Task brief: Could you write the entries out again, exactly as they appear?

Extracted data:
■ ■ ■ ■

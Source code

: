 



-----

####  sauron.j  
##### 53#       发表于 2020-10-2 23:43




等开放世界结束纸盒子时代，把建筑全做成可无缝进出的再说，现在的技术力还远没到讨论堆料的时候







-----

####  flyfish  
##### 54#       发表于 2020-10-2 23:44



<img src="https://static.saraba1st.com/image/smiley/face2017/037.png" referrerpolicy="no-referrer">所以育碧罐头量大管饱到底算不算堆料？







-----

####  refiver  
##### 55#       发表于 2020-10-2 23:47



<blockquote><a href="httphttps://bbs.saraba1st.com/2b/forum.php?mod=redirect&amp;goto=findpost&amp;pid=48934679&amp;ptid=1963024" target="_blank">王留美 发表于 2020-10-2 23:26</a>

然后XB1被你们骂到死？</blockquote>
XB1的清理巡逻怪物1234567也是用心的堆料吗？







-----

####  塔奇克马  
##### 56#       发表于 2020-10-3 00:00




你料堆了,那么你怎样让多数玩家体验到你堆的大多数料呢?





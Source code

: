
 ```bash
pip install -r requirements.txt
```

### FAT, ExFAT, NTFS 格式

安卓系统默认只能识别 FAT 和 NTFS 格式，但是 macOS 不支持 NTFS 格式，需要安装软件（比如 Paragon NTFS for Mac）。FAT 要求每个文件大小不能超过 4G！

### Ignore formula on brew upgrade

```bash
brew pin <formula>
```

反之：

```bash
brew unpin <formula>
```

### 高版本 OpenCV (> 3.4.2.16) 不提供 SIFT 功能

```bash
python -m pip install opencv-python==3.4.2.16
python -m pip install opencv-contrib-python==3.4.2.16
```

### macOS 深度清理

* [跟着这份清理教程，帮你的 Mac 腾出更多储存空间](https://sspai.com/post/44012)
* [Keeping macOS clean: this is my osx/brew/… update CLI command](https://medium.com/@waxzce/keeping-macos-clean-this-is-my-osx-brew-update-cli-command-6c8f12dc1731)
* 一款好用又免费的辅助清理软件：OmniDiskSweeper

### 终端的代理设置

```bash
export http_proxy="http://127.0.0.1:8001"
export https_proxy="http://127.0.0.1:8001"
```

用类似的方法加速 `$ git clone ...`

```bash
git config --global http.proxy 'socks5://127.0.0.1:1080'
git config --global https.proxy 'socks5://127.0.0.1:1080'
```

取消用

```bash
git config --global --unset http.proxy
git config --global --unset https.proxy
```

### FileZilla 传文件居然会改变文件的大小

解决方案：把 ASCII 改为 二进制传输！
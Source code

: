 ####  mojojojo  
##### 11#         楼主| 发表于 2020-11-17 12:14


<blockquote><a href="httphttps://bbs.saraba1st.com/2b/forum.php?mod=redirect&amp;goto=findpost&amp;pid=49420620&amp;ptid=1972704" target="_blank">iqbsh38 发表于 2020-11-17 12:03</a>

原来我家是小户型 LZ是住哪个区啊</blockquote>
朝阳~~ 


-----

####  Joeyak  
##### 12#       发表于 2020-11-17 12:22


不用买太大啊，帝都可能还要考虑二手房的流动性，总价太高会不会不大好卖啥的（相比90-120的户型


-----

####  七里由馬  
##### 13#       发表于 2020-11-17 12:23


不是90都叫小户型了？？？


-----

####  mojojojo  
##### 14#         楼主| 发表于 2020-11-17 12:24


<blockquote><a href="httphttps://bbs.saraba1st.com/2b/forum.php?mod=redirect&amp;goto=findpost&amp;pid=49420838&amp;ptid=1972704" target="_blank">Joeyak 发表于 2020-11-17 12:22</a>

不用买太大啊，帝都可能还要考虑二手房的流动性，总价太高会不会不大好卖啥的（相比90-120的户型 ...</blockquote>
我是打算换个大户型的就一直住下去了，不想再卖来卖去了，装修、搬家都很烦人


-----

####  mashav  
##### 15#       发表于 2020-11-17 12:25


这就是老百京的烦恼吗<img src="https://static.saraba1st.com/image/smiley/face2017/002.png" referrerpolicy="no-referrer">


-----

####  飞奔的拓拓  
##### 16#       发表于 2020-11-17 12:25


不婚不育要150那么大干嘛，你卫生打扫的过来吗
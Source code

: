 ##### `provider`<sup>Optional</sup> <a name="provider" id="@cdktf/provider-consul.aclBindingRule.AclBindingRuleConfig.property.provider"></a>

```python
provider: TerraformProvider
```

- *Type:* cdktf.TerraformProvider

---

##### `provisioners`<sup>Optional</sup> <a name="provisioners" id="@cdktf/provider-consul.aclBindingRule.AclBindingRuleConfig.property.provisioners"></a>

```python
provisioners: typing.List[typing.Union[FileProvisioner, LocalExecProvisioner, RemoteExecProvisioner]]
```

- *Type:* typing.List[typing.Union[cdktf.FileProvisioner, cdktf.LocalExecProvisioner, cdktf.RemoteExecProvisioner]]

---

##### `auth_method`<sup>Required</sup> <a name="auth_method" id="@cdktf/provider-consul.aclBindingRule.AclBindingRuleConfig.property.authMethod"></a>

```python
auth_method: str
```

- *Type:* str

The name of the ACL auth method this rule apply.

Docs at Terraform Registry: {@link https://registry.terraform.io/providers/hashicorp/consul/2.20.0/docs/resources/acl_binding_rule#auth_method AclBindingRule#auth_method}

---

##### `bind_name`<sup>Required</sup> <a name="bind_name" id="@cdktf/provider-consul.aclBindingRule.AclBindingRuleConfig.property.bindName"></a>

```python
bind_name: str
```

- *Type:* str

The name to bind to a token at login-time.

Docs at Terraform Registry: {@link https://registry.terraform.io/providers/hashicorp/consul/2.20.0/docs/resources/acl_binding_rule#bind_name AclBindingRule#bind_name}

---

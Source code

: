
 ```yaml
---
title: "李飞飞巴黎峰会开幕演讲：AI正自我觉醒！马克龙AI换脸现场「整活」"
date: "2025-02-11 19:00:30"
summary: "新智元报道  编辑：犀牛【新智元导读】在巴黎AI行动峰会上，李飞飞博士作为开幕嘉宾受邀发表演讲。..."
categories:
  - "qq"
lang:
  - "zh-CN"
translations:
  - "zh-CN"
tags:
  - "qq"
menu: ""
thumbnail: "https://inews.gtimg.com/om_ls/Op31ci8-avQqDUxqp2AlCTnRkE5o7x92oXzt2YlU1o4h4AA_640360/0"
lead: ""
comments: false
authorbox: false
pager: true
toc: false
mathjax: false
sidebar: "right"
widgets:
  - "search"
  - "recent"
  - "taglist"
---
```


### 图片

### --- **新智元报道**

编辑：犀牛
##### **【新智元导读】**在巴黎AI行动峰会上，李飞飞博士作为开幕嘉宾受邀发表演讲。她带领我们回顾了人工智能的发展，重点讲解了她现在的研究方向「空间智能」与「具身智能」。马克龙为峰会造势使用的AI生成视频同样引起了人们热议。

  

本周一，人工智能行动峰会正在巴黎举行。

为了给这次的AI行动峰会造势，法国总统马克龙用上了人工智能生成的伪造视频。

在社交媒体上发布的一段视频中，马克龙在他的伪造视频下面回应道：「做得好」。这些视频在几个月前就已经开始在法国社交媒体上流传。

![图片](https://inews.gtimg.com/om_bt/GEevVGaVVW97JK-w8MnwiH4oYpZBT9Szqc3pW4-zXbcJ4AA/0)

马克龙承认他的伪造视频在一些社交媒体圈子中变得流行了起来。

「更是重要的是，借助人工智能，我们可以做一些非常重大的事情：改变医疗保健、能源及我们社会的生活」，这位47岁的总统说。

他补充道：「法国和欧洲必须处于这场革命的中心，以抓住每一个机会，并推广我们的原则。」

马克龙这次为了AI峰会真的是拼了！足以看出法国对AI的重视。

■ ■ ■ ■

Result:
Source code

: 



-----

####  sauron.j  
##### 53#       发表于 2020-10-2 23:43




等开放世界结束纸盒子时代，把建筑全做成可无缝进出的再说，现在的技术力还远没到讨论堆料的时候







-----

####  flyfish  
##### 54#       发表于 2020-10-2 23:44



<img src="https://static.saraba1st.com/image/smiley/face2017/037.png" referrerpolicy="no-referrer">所以育碧罐头量大管饱到底算不算堆料？







-----

####  refiver  
##### 55#       发表于 2020-10-2 23:47



<blockquote><a href="httphttps://bbs.saraba1st.com/2b/forum.php?mod=redirect&amp;goto=findpost&amp;pid=48934679&amp;ptid=1963024" target="_blank">王留美 发表于 2020-10-2 23:26</a>

然后XB1被你们骂到死？</blockquote>
XB1的清理巡逻怪物1234567也是用心的堆料吗？







-----

####  塔奇克马  
##### 56#       发表于 2020-10-3 00:00




你料堆了,那么你怎样让多数玩家体验到你堆的大多数料呢?





Source code

:
 ```bash
pip install -r requirements.txt
```

### FAT, ExFAT, NTFS 格式

安卓系统默认只能识别 FAT 和 NTFS 格式，但是 macOS 不支持 NTFS 格式，需要安装软件（比如 Paragon NTFS for Mac）。FAT 要求每个文件大小不能超过 4G！

### Ignore formula on brew upgrade

```bash
brew pin <formula>
```

反之：

```bash
brew unpin <formula>
```

### 高版本 OpenCV (> 3.4.2.16) 不提供 SIFT 功能

```bash
python -m pip install opencv-python==3.4.2.16
python -m pip install opencv-contrib-python==3.4.2.16
```

### macOS 深度清理

* [跟着这份清理教程，帮你的 Mac 腾出更多储存空间](https://sspai.com/post/44012)
* [Keeping macOS clean: this is my osx/brew/… update CLI command](https://medium.com/@waxzce/keeping-macos-clean-this-is-my-osx-brew-update-cli-command-6c8f12dc1731)
* 一款好用又免费的辅助清理软件：OmniDiskSweeper

### 终端的代理设置

```bash
export http_proxy="http://127.0.0.1:8001"
export https_proxy="http://127.0.0.1:8001"
```

用类似的方法加速 `$ git clone ...`

```bash
git config --global http.proxy 'socks5://127.0.0.1:1080'
git config --global https.proxy 'socks5://127.0.0.1:1080'
```

取消用

```bash
git config --global --unset http.proxy
git config --global --unset https.proxy
```

### FileZilla 传文件居然会改变文件的大小

解决方案：把 ASCII 改为 二进制传输！
Source code

: ####  mojojojo  
##### 11#         楼主| 发表于 2020-11-17 12:14


<blockquote><a href="httphttps://bbs.saraba1st.com/2b/forum.php?mod=redirect&amp;goto=findpost&amp;pid=49420620&amp;ptid=1972704" target="_blank">iqbsh38 发表于 2020-11-17 12:03</a>

原来我家是小户型 LZ是住哪个区啊</blockquote>
朝阳~~ 


-----

####  Joeyak  
##### 12#       发表于 2020-11-17 12:22


不用买太大啊，帝都可能还要考虑二手房的流动性，总价太高会不会不大好卖啥的（相比90-120的户型


-----

####  七里由馬  
##### 13#       发表于 2020-11-17 12:23


不是90都叫小户型了？？？


-----

####  mojojojo  
##### 14#         楼主| 发表于 2020-11-17 12:24


<blockquote><a href="httphttps://bbs.saraba1st.com/2b/forum.php?mod=redirect&amp;goto=findpost&amp;pid=49420838&amp;ptid=1972704" target="_blank">Joeyak 发表于 2020-11-17 12:22</a>

不用买太大啊，帝都可能还要考虑二手房的流动性，总价太高会不会不大好卖啥的（相比90-120的户型 ...</blockquote>
我是打算换个大户型的就一直住下去了，不想再卖来卖去了，装修、搬家都很烦人


-----

####  mashav  
##### 15#       发表于 2020-11-17 12:25


这就是老百京的烦恼吗<img src="https://static.saraba1st.com/image/smiley/face2017/002.png" referrerpolicy="no-referrer">


-----

####  飞奔的拓拓  
##### 16#       发表于 2020-11-17 12:25


不婚不育要150那么大干嘛，你卫生打扫的过来吗
Source code

: ##### `provider`<sup>Optional</sup> <a name="provider" id="@cdktf/provider-consul.aclBindingRule.AclBindingRuleConfig.property.provider"></a>

```python
provider: TerraformProvider
```

- *Type:* cdktf.TerraformProvider

---

##### `provisioners`<sup>Optional</sup> <a name="provisioners" id="@cdktf/provider-consul.aclBindingRule.AclBindingRuleConfig.property.provisioners"></a>

```python
provisioners: typing.List[typing.Union[FileProvisioner, LocalExecProvisioner, RemoteExecProvisioner]]
```

- *Type:* typing.List[typing.Union[cdktf.FileProvisioner, cdktf.LocalExecProvisioner, cdktf.RemoteExecProvisioner]]

---

##### `auth_method`<sup>Required</sup> <a name="auth_method" id="@cdktf/provider-consul.aclBindingRule.AclBindingRuleConfig.property.authMethod"></a>

```python
auth_method: str
```

- *Type:* str

The name of the ACL auth method this rule apply.

Docs at Terraform Registry: {@link https://registry.terraform.io/providers/hashicorp/consul/2.20.0/docs/resources/acl_binding_rule#auth_method AclBindingRule#auth_method}

---

##### `bind_name`<sup>Required</sup> <a name="bind_name" id="@cdktf/provider-consul.aclBindingRule.AclBindingRuleConfig.property.bindName"></a>

```python
bind_name: str
```

- *Type:* str

The name to bind to a token at login-time.

Docs at Terraform Registry: {@link https://registry.terraform.io/providers/hashicorp/consul/2.20.0/docs/resources/acl_binding_rule#bind_name AclBindingRule#bind_name}

---

Source code

:
 ```yaml
---
title: "李飞飞巴黎峰会开幕演讲：AI正自我觉醒！马克龙AI换脸现场「整活」"
date: "2025-02-11 19:00:30"
summary: "新智元报道  编辑：犀牛【新智元导读】在巴黎AI行动峰会上，李飞飞博士作为开幕嘉宾受邀发表演讲。..."
categories:
  - "qq"
lang:
  - "zh-CN"
translations:
  - "zh-CN"
tags:
  - "qq"
menu: ""
thumbnail: "https://inews.gtimg.com/om_ls/Op31ci8-avQqDUxqp2AlCTnRkE5o7x92oXzt2YlU1o4h4AA_640360/0"
lead: ""
comments: false
authorbox: false
pager: true
toc: false
mathjax: false
sidebar: "right"
widgets:
  - "search"
  - "recent"
  - "taglist"
---
```


### 图片

### --- **新智元报道**

编辑：犀牛
##### **【新智元导读】**在巴黎AI行动峰会上，李飞飞博士作为开幕嘉宾受邀发表演讲。她带领我们回顾了人工智能的发展，重点讲解了她现在的研究方向「空间智能」与「具身智能」。马克龙为峰会造势使用的AI生成视频同样引起了人们热议。

  

本周一，人工智能行动峰会正在巴黎举行。

为了给这次的AI行动峰会造势，法国总统马克龙用上了人工智能生成的伪造视频。

在社交媒体上发布的一段视频中，马克龙在他的伪造视频下面回应道：「做得好」。这些视频在几个月前就已经开始在法国社交媒体上流传。

![图片](https://inews.gtimg.com/om_bt/GEevVGaVVW97JK-w8MnwiH4oYpZBT9Szqc3pW4-zXbcJ4AA/0)

马克龙承认他的伪造视频在一些社交媒体圈子中变得流行了起来。

「更是重要的是，借助人工智能，我们可以做一些非常重大的事情：改变医疗保健、能源及我们社会的生活」，这位47岁的总统说。

他补充道：「法国和欧洲必须处于这场革命的中心，以抓住每一个机会，并推广我们的原则。」

马克龙这次为了AI峰会真的是拼了！足以看出法国对AI的重视。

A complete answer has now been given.